→ **Task data**:
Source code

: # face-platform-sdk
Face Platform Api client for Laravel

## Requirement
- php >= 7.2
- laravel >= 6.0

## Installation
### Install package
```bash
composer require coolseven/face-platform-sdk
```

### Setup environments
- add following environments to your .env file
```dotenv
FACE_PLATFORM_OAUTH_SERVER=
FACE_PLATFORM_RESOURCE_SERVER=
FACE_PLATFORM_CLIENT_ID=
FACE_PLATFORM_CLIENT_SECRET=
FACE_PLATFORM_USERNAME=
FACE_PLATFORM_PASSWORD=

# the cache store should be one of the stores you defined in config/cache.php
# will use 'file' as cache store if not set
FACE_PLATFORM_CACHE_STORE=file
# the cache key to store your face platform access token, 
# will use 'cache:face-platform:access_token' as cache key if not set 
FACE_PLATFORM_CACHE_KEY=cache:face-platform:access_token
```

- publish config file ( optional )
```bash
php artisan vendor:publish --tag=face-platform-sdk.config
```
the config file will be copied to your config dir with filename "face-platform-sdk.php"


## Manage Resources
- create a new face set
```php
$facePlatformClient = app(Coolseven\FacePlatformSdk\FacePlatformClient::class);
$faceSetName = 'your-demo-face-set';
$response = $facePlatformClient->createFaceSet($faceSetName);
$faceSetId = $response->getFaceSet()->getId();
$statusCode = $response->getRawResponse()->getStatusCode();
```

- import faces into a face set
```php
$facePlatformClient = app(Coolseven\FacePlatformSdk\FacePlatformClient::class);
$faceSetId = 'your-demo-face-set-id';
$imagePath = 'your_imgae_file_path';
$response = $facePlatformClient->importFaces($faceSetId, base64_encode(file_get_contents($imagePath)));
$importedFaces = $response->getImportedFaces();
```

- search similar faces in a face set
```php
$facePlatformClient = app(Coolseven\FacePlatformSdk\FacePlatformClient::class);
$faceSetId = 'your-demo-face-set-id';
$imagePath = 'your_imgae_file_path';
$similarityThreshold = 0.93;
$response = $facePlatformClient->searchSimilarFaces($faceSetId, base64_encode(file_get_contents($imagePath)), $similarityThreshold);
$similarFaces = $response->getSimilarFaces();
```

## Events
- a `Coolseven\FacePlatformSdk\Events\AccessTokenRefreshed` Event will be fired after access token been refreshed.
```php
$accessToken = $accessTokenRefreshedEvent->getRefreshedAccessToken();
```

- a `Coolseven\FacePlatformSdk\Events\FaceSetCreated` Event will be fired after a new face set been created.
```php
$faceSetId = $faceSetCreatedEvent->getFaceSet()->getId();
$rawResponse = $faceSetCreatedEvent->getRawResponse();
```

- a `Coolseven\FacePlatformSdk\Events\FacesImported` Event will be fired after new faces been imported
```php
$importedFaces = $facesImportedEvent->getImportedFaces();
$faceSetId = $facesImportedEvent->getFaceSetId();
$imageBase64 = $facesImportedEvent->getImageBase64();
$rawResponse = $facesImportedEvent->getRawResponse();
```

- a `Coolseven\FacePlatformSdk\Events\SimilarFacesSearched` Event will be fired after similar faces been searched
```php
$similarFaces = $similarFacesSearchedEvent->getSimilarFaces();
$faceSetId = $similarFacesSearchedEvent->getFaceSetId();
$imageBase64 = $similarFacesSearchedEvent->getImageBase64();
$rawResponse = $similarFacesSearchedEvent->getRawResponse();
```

→ **Goal of the exercise**: Go through the records above and copy every line holding the word "faceSetCreatedEvent".

→ **Solution**:
$faceSetId = $faceSetCreatedEvent->getFaceSet()->getId();
$rawResponse = $faceSetCreatedEvent->getRawResponse();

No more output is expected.